"Today, Larry Silverman visited the WVU College of Law, which I attend, and gave a presentation on the baseball arbitration process, specifically using Ross Ohlendorf's arbitration case as an example. Below are a few notes on what I learned.
- In arbitration, a common misconception is that statistics are the major deciding factor between which number the arbitration panel picks. That, according to Mr. Silverman, is incorrect. The major factor used to determine a player's salary is comparable players. While obviously statistics determine which players are comparable, it is largely dependent upon historical precedent, similar to the everyday legal system. Statistics are only used to determine comparable players, not in a vacuum to determine a number.
- The Pirates cited five comparable players for Ohlendorf: Anibal Sanchez, Kyle Davies, Josh Johnson, Francisco Liriano, and Edison Volquez.
- In citing those players the Pirates focused the most on comparing one major statistic, IP/G. Wins were not a large issue, because, according to Mr. Silverman, even arbitration panels have begun to recognize the problems with the win statistic.
- On his side, Ohlendorf largely argued that (and I didn't know this until he pointed it out, had anyone done research on this?) he had gotten the lowest run support/9 innings for the innings Ross Ohlendorf was in the game (since those stats have been complied) in '10.
- According to Mr. Silverman, he believes the panel picked Ohlendorf's number (the panels never give their reasoning for their decision) based upon the comparison to Edison Volquez. Interestingly, he believes it was because of Volquez's drug suspension, calling into question his character, which was contrasted to Ohlendorf's character highlighted by him interning at the White House. Essentially, he said the decision may (I emphasize may, because no one knows; this is only Mr. Silverman's theory) have had more to do with the person Ross Ohlendorf and less about the player Ross Ohlendorf.

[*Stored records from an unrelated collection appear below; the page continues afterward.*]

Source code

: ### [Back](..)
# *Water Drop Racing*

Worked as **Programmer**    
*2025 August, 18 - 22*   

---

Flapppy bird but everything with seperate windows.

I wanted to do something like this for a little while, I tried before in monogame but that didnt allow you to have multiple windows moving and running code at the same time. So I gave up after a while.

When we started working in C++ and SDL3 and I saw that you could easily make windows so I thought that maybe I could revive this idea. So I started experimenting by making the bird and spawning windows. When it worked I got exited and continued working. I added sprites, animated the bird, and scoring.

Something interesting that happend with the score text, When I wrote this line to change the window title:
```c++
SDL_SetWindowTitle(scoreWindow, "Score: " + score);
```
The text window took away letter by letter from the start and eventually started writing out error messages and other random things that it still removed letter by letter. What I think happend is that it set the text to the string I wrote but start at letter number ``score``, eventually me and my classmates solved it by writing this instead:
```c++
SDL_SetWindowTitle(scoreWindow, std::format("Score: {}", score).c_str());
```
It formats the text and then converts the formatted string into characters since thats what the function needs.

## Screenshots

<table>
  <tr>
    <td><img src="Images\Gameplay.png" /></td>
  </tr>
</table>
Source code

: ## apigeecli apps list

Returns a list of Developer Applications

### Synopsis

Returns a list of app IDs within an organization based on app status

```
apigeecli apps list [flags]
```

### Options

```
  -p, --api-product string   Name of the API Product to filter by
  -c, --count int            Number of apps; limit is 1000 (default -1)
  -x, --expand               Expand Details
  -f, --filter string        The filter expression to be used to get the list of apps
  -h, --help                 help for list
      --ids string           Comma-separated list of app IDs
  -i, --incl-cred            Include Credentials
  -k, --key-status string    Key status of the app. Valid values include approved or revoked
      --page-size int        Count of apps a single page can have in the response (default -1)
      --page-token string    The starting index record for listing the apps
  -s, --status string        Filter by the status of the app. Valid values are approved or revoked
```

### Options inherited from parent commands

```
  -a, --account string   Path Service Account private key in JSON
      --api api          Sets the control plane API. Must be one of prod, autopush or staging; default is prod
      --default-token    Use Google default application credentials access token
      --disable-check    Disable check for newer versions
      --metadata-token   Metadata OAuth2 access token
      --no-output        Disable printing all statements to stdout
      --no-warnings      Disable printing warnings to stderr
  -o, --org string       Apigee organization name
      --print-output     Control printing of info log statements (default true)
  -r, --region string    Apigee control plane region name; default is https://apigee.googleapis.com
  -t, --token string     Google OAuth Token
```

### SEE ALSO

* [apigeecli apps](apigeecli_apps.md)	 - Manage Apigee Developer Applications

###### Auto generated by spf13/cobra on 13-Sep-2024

- Mr. Silverman believes (and he is an avid baseball fan and understands advanced sabermetrics, etc.) that despite the lack of advanced baseball knowledge a arbitrator typically possesses, that a professional arbitrator (panel members are generally commercial labor judges, since technically this is a labor issue tied to the CBA) would be better than a more knowledgeable baseball person with a lack of legal training. In addition, as part of my inference, it seemed it was legally necessarily this way because of the issues I outlined above. He likened it to a judge taking a case on intellectual property who did not know the difference between a copyright and a trademark, which does happen. The difference is that in that case, expert testimony is allowed, and arbitration this does not exist, a legitimate flaw. He went on to say that obviously the best-case scenario would be a legal expert who also was well-versed in baseball, especially sabremetrics.
- Mr. Silverman was asked about the general direction of the team (he is a legitimate Pirates fan and not just an employee - born and raised in Pittsburgh, etc.). He said that he's frustrated as any fan but that he legitimately believes the talent is in the major leagues and minor leagues (he mentioned the lack of pitching depth on the major league squad that hopefully will be fixed by way of the depth of the pitching in the minor leagues) is there for the Pirates to contend. However, he did express concerns that the positional talent would be gone before the pitching talent could be assembled.
- Finally, maybe offering hope to his concern (and all of ours) he said (and I can't get into specifics due to confidentiality) that the Pirates are actively trying to sign players through their free agency years as a general plan. He did mention the realistic goal was only a one to two years of free agency, hopefully in the form of club options, so that may dampen any hopes of signing Andrew McCutchen for the next 10 years, but it is good news nonetheless.